INFORMATION PROVIDED -
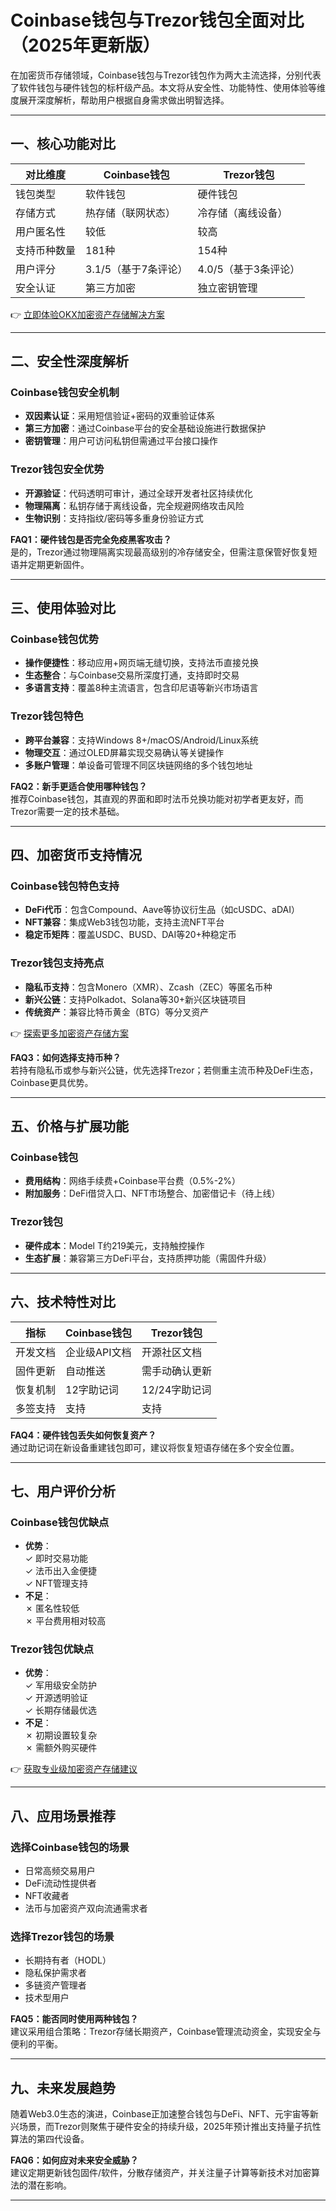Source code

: # Coinbase钱包与Trezor钱包全面对比（2025年更新版）

在加密货币存储领域，Coinbase钱包与Trezor钱包作为两大主流选择，分别代表了软件钱包与硬件钱包的标杆级产品。本文将从安全性、功能特性、使用体验等维度展开深度解析，帮助用户根据自身需求做出明智选择。

---

## 一、核心功能对比

| 对比维度       | Coinbase钱包               | Trezor钱包                 |
|----------------|---------------------------|---------------------------|
| 钱包类型       | 软件钱包                  | 硬件钱包                  |
| 存储方式       | 热存储（联网状态）        | 冷存储（离线设备）        |
| 用户匿名性     | 较低                      | 较高                      |
| 支持币种数量   | 181种                     | 154种                     |
| 用户评分       | 3.1/5（基于7条评论）       | 4.0/5（基于3条评论）       |
| 安全认证       | 第三方加密                | 独立密钥管理              |

👉 [立即体验OKX加密资产存储解决方案](https://bit.ly/okx_welcome)

---

## 二、安全性深度解析

### Coinbase钱包安全机制
- **双因素认证**：采用短信验证+密码的双重验证体系
- **第三方加密**：通过Coinbase平台的安全基础设施进行数据保护
- **密钥管理**：用户可访问私钥但需通过平台接口操作

### Trezor钱包安全优势
- **开源验证**：代码透明可审计，通过全球开发者社区持续优化
- **物理隔离**：私钥存储于离线设备，完全规避网络攻击风险
- **生物识别**：支持指纹/密码等多重身份验证方式

**FAQ1：硬件钱包是否完全免疫黑客攻击？**  
是的，Trezor通过物理隔离实现最高级别的冷存储安全，但需注意保管好恢复短语并定期更新固件。

---

## 三、使用体验对比

### Coinbase钱包优势
- **操作便捷性**：移动应用+网页端无缝切换，支持法币直接兑换
- **生态整合**：与Coinbase交易所深度打通，支持即时交易
- **多语言支持**：覆盖8种主流语言，包含印尼语等新兴市场语言

### Trezor钱包特色
- **跨平台兼容**：支持Windows 8+/macOS/Android/Linux系统
- **物理交互**：通过OLED屏幕实现交易确认等关键操作
- **多账户管理**：单设备可管理不同区块链网络的多个钱包地址

**FAQ2：新手更适合使用哪种钱包？**  
推荐Coinbase钱包，其直观的界面和即时法币兑换功能对初学者更友好，而Trezor需要一定的技术基础。

---

## 四、加密货币支持情况

### Coinbase钱包特色支持
- **DeFi代币**：包含Compound、Aave等协议衍生品（如cUSDC、aDAI）
- **NFT兼容**：集成Web3钱包功能，支持主流NFT平台
- **稳定币矩阵**：覆盖USDC、BUSD、DAI等20+种稳定币

### Trezor钱包支持亮点
- **隐私币支持**：包含Monero（XMR）、Zcash（ZEC）等匿名币种
- **新兴公链**：支持Polkadot、Solana等30+新兴区块链项目
- **传统资产**：兼容比特币黄金（BTG）等分叉资产

👉 [探索更多加密资产存储方案](https://bit.ly/okx_welcome)

**FAQ3：如何选择支持币种？**  
若持有隐私币或参与新兴公链，优先选择Trezor；若侧重主流币种及DeFi生态，Coinbase更具优势。

---

## 五、价格与扩展功能

### Coinbase钱包
- **费用结构**：网络手续费+Coinbase平台费（0.5%-2%）
- **附加服务**：DeFi借贷入口、NFT市场整合、加密借记卡（待上线）

### Trezor钱包
- **硬件成本**：Model T约219美元，支持触控操作
- **生态扩展**：兼容第三方DeFi平台，支持质押功能（需固件升级）

---

## 六、技术特性对比

| 指标           | Coinbase钱包               | Trezor钱包                 |
|----------------|---------------------------|---------------------------|
| 开发文档       | 企业级API文档             | 开源社区文档              |
| 固件更新       | 自动推送                  | 需手动确认更新            |
| 恢复机制       | 12字助记词                | 12/24字助记词             |
| 多签支持       | 支持                      | 支持                      |

**FAQ4：硬件钱包丢失如何恢复资产？**  
通过助记词在新设备重建钱包即可，建议将恢复短语存储在多个安全位置。

---

## 七、用户评价分析

### Coinbase钱包优缺点
- **优势**：  
  ✓ 即时交易功能  
  ✓ 法币出入金便捷  
  ✓ NFT管理支持  
- **不足**：  
  ✗ 匿名性较低  
  ✗ 平台费用相对较高  

### Trezor钱包优缺点
- **优势**：  
  ✓ 军用级安全防护  
  ✓ 开源透明验证  
  ✓ 长期存储最优选  
- **不足**：  
  ✗ 初期设置较复杂  
  ✗ 需额外购买硬件  

👉 [获取专业级加密资产存储建议](https://bit.ly/okx_welcome)

---

## 八、应用场景推荐

### 选择Coinbase钱包的场景
- 日常高频交易用户
- DeFi流动性提供者
- NFT收藏者
- 法币与加密资产双向流通需求者

### 选择Trezor钱包的场景
- 长期持有者（HODL）
- 隐私保护需求者
- 多链资产管理者
- 技术型用户

**FAQ5：能否同时使用两种钱包？**  
建议采用组合策略：Trezor存储长期资产，Coinbase管理流动资金，实现安全与便利的平衡。

---

## 九、未来发展趋势

随着Web3.0生态的演进，Coinbase正加速整合钱包与DeFi、NFT、元宇宙等新兴场景，而Trezor则聚焦于硬件安全的持续升级，2025年预计推出支持量子抗性算法的第四代设备。

**FAQ6：如何应对未来安全威胁？**  
建议定期更新钱包固件/软件，分散存储资产，并关注量子计算等新技术对加密算法的潜在影响。

---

WHAT TO WORK ON -
When you write out the material again, keep every word exact and omit the pictures.

YOUR RESPONSE -
Source code

: # Coinbase钱包与Trezor钱包全面对比（2025年更新版）

在加密货币存储领域，Coinbase钱包与Trezor钱包作为两大主流选择，分别代表了软件钱包与硬件钱包的标杆级产品。本文将从安全性、功能特性、使用体验等维度展开深度解析，帮助用户根据自身需求做出明智选择。

---

## 一、核心功能对比

| 对比维度       | Coinbase钱包               | Trezor钱包                 |
|----------------|---------------------------|---------------------------|
| 钱包类型       | 软件钱包                  | 硬件钱包                  |
| 存储方式       | 热存储（联网状态）        | 冷存储（离线设备）        |
| 用户匿名性     | 较低                      | 较高                      |
| 支持币种数量   | 181种                     | 154种                     |
| 用户评分       | 3.1/5（基于7条评论）       | 4.0/5（基于3条评论）       |
| 安全认证       | 第三方加密                | 独立密钥管理              |

👉 [立即体验OKX加密资产存储解决方案](https://bit.ly/okx_welcome)

---

## 二、安全性深度解析

### Coinbase钱包安全机制
- **双因素认证**：采用短信验证+密码的双重验证体系
- **第三方加密**：通过Coinbase平台的安全基础设施进行数据保护
- **密钥管理**：用户可访问私钥但需通过平台接口操作

### Trezor钱包安全优势
- **开源验证**：代码透明可审计，通过全球开发者社区持续优化
- **物理隔离**：私钥存储于离线设备，完全规避网络攻击风险
- **生物识别**：支持指纹/密码等多重身份验证方式

**FAQ1：硬件钱包是否完全免疫黑客攻击？**  
是的，Trezor通过物理隔离实现最高级别的冷存储安全，但需注意保管好恢复短语并定期更新固件。

---

## 三、使用体验对比

### Coinbase钱包优势
- **操作便捷性**：移动应用+网页端无缝切换，支持法币直接兑换
- **生态整合**：与Coinbase交易所深度打通，支持即时交易
- **多语言支持**：覆盖8种主流语言，包含印尼语等新兴市场语言

### Trezor钱包特色
- **跨平台兼容**：支持Windows 8+/macOS/Android/Linux系统
- **物理交互**：通过OLED屏幕实现交易确认等关键操作
- **多账户管理**：单设备可管理不同区块链网络的多个钱包地址

**FAQ2：新手更适合使用哪种钱包？**  
推荐Coinbase钱包，其直观的界面和即时法币兑换功能对初学者更友好，而Trezor需要一定的技术基础。

---

## 四、加密货币支持情况

### Coinbase钱包特色支持
- **DeFi代币**：包含Compound、Aave等协议衍生品（如cUSDC、aDAI）
- **NFT兼容**：集成Web3钱包功能，支持主流NFT平台
- **稳定币矩阵**：覆盖USDC、BUSD、DAI等20+种稳定币

### Trezor钱包支持亮点
- **隐私币支持**：包含Monero（XMR）、Zcash（ZEC）等匿名币种
- **新兴公链**：支持Polkadot、Solana等30+新兴区块链项目
- **传统资产**：兼容比特币黄金（BTG）等分叉资产

👉 [探索更多加密资产存储方案](https://bit.ly/okx_welcome)

**FAQ3：如何选择支持币种？**  
若持有隐私币或参与新兴公链，优先选择Trezor；若侧重主流币种及DeFi生态，Coinbase更具优势。

---

## 五、价格与扩展功能

### Coinbase钱包
- **费用结构**：网络手续费+Coinbase平台费（0.5%-2%）
- **附加服务**：DeFi借贷入口、NFT市场整合、加密借记卡（待上线）

### Trezor钱包
- **硬件成本**：Model T约219美元，支持触控操作
- **生态扩展**：兼容第三方DeFi平台，支持质押功能（需固件升级）

---

## 六、技术特性对比

| 指标           | Coinbase钱包               | Trezor钱包                 |
|----------------|---------------------------|---------------------------|
| 开发文档       | 企业级API文档             | 开源社区文档              |
| 固件更新       | 自动推送                  | 需手动确认更新            |
| 恢复机制       | 12字助记词                | 12/24字助记词             |
| 多签支持       | 支持                      | 支持                      |

**FAQ4：硬件钱包丢失如何恢复资产？**  
通过助记词在新设备重建钱包即可，建议将恢复短语存储在多个安全位置。

---

## 七、用户评价分析

### Coinbase钱包优缺点
- **优势**：  
  ✓ 即时交易功能  
  ✓ 法币出入金便捷  
  ✓ NFT管理支持  
- **不足**：  
  ✗ 匿名性较低  
  ✗ 平台费用相对较高  

### Trezor钱包优缺点
- **优势**：  
  ✓ 军用级安全防护  
  ✓ 开源透明验证  
  ✓ 长期存储最优选  
- **不足**：  
  ✗ 初期设置较复杂  
  ✗ 需额外购买硬件  

👉 [获取专业级加密资产存储建议](https://bit.ly/okx_welcome)

---

## 八、应用场景推荐

### 选择Coinbase钱包的场景
- 日常高频交易用户
- DeFi流动性提供者
- NFT收藏者
- 法币与加密资产双向流通需求者

### 选择Trezor钱包的场景
- 长期持有者（HODL）
- 隐私保护需求者
- 多链资产管理者
- 技术型用户

**FAQ5：能否同时使用两种钱包？**  
建议采用组合策略：Trezor存储长期资产，Coinbase管理流动资金，实现安全与便利的平衡。

---

## 九、未来发展趋势

随着Web3.0生态的演进，Coinbase正加速整合钱包与DeFi、NFT、元宇宙等新兴场景，而Trezor则聚焦于硬件安全的持续升级，2025年预计推出支持量子抗性算法的第四代设备。

**FAQ6：如何应对未来安全威胁？**  
建议定期更新钱包固件/软件，分散存储资产，并关注量子计算等新技术对加密算法的潜在影响。

---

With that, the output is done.